··· Data shown ···
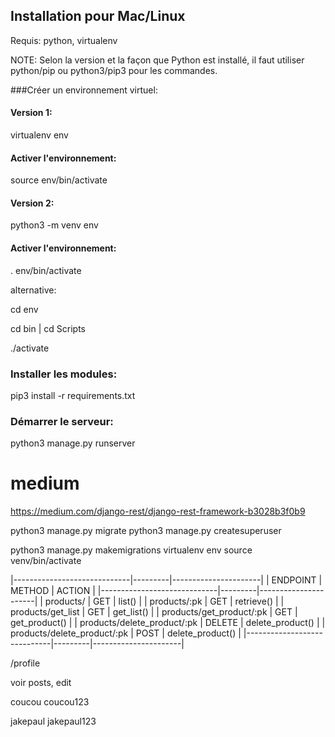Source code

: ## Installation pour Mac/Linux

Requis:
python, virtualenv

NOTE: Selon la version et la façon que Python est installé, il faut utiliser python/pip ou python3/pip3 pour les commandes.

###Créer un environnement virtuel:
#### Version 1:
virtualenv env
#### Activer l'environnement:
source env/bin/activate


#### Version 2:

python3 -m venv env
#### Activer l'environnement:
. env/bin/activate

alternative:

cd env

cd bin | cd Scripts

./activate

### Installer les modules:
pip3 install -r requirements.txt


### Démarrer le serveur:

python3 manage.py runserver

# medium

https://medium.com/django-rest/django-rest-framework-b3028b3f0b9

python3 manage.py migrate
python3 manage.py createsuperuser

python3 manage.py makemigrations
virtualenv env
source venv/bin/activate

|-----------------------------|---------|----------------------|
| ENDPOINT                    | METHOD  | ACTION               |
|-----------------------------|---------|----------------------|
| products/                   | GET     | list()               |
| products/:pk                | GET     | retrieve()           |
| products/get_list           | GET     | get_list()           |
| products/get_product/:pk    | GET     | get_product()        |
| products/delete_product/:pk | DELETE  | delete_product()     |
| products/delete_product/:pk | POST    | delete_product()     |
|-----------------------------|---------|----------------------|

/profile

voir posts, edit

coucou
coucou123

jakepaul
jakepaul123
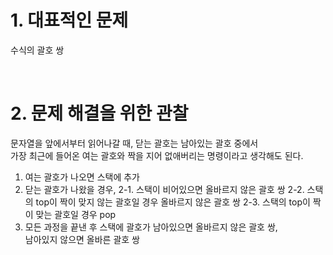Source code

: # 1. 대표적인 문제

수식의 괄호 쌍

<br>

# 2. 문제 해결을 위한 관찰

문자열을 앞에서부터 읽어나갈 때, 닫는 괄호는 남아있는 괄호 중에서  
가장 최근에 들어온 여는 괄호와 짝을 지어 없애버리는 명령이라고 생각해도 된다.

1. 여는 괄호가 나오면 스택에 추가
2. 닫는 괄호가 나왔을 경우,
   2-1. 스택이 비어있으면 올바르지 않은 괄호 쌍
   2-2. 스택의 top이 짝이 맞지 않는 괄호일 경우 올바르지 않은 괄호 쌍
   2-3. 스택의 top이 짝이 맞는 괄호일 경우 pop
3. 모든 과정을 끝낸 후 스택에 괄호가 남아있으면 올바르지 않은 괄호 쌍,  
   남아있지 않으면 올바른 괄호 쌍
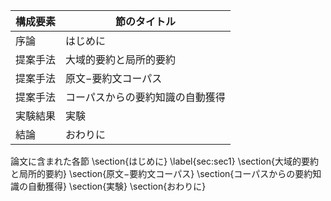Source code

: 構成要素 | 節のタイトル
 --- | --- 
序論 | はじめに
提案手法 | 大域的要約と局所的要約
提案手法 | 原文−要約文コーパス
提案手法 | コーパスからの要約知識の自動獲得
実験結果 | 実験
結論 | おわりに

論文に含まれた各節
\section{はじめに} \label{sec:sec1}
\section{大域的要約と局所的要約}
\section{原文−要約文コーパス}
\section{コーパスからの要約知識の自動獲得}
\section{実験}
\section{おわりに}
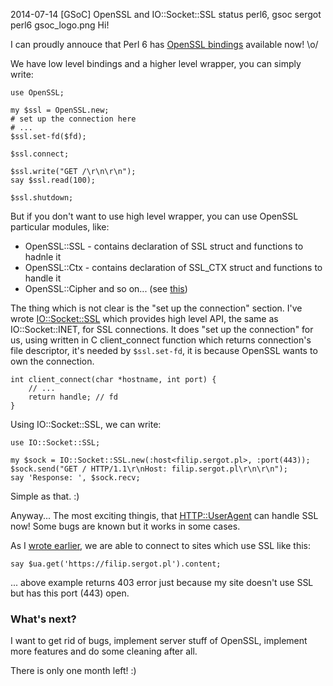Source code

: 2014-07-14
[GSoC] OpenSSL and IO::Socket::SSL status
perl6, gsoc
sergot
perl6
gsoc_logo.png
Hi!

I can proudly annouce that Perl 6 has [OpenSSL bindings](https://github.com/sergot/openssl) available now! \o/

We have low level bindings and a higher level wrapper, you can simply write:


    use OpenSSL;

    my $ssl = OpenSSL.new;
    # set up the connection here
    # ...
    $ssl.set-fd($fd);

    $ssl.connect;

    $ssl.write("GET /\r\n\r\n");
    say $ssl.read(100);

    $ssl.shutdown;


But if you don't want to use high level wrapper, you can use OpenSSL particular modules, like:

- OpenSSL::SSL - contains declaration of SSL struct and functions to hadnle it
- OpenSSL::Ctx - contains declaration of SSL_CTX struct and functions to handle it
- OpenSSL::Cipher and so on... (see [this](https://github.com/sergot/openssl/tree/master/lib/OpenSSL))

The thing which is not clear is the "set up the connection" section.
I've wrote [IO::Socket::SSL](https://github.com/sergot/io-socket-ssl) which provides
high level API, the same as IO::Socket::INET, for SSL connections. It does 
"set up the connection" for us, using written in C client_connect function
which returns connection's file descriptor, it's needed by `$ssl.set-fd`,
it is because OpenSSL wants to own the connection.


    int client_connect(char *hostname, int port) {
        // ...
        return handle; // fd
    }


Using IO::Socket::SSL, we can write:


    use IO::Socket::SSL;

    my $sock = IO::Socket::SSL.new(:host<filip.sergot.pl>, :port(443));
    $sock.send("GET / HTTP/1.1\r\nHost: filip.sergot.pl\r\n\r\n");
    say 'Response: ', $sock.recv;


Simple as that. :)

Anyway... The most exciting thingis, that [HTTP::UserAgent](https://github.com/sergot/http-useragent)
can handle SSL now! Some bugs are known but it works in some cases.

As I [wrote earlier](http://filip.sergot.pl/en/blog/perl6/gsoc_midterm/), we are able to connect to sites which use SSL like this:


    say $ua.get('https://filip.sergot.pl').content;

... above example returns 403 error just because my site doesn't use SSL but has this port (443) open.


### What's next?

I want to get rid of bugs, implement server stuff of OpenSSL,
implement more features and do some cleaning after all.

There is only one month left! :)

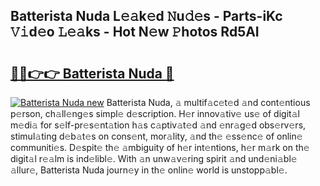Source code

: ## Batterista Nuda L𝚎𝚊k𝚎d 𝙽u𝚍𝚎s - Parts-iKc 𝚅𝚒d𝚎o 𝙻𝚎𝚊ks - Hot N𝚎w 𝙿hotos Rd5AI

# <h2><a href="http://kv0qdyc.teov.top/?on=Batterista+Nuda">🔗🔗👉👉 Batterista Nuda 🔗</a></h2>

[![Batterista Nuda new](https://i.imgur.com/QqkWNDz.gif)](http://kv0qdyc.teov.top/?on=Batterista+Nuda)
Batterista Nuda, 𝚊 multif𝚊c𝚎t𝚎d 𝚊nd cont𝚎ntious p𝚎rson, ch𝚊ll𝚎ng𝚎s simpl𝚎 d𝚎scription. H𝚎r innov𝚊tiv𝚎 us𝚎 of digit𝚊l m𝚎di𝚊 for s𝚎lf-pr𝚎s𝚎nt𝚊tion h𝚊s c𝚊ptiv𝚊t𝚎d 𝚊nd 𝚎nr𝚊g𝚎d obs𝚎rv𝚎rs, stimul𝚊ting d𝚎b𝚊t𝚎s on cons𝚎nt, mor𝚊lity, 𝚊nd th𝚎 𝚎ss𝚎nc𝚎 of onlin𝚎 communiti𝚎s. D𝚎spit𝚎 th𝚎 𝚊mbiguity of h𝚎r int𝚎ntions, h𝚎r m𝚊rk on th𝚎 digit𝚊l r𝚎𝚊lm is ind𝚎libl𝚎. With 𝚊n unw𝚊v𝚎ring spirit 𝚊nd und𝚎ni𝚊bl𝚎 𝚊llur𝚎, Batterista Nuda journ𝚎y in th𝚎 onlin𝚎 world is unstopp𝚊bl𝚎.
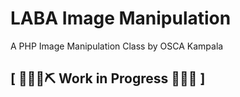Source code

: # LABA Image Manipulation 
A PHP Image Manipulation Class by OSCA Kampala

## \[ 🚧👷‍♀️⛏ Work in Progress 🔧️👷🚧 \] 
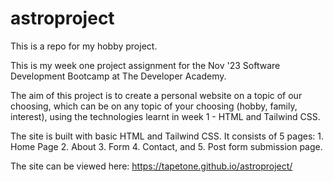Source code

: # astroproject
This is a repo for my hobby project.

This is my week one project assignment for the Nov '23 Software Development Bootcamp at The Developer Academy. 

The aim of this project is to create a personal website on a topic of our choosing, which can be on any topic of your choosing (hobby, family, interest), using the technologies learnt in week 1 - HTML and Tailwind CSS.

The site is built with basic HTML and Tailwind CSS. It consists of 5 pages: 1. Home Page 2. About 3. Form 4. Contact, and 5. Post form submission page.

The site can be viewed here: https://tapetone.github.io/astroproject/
···
··· Data shown ···
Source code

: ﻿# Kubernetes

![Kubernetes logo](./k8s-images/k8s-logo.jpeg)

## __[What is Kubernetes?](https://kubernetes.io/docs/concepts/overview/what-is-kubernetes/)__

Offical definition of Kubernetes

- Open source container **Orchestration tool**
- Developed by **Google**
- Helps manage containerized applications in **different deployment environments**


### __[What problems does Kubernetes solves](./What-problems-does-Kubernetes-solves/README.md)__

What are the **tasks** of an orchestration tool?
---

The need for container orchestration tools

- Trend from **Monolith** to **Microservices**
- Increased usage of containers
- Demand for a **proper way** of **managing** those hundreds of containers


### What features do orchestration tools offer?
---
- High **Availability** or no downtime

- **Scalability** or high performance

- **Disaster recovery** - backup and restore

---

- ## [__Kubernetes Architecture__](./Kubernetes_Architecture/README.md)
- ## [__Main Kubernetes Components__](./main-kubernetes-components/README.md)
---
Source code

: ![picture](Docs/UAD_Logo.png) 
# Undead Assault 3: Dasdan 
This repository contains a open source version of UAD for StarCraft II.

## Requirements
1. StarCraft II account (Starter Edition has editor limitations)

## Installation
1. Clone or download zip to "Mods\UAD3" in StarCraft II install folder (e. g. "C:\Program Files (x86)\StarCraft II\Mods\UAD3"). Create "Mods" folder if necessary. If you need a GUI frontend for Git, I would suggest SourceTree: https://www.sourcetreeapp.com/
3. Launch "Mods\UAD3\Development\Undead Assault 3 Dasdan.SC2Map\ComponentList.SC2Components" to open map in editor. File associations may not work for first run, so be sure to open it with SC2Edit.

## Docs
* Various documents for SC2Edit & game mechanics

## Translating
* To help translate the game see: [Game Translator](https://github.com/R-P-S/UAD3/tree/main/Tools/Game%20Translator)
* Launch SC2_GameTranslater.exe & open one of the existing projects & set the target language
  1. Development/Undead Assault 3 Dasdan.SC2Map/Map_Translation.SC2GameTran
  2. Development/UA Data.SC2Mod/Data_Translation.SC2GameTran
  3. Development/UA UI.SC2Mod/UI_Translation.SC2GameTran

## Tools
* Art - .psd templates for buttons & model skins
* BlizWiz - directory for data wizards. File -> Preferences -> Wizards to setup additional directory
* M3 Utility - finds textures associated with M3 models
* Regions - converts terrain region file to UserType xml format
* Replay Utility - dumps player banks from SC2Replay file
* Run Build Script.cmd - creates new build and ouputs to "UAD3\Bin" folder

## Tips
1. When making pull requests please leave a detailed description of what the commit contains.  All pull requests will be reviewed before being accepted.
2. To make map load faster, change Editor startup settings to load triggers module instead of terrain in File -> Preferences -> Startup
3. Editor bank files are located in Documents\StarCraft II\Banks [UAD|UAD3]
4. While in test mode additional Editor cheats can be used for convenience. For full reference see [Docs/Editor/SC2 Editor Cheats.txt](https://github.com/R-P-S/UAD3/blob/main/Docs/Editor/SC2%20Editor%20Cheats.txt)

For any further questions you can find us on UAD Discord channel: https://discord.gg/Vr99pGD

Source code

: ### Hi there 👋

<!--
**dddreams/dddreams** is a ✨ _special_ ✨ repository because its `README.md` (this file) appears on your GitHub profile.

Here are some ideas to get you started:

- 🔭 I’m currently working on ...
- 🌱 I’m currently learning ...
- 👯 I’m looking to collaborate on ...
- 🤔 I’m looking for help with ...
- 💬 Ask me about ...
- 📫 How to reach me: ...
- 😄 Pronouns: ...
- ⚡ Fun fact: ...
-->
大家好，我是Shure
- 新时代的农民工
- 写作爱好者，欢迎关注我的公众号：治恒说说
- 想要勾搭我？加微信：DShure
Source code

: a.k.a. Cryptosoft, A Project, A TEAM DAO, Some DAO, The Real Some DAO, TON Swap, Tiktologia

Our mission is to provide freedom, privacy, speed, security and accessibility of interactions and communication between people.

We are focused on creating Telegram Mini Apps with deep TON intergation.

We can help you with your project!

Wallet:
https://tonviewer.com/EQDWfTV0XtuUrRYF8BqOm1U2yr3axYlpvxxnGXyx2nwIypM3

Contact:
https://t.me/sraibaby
···
→ **To do**
Copy out only the lines above from the one with "- 想要勾搭我？加微信：DShure" to the one with "https://t.me/sraibaby", inclusive, exactly as they stand.

→ **Exercise result**
- 想要勾搭我？加微信：DShure
Source code

: a.k.a. Cryptosoft, A Project, A TEAM DAO, Some DAO, The Real Some DAO, TON Swap, Tiktologia

Our mission is to provide freedom, privacy, speed, security and accessibility of interactions and communication between people.

We are focused on creating Telegram Mini Apps with deep TON intergation.

We can help you with your project!

Wallet:
https://tonviewer.com/EQDWfTV0XtuUrRYF8BqOm1U2yr3axYlpvxxnGXyx2nwIypM3

Contact:
https://t.me/sraibaby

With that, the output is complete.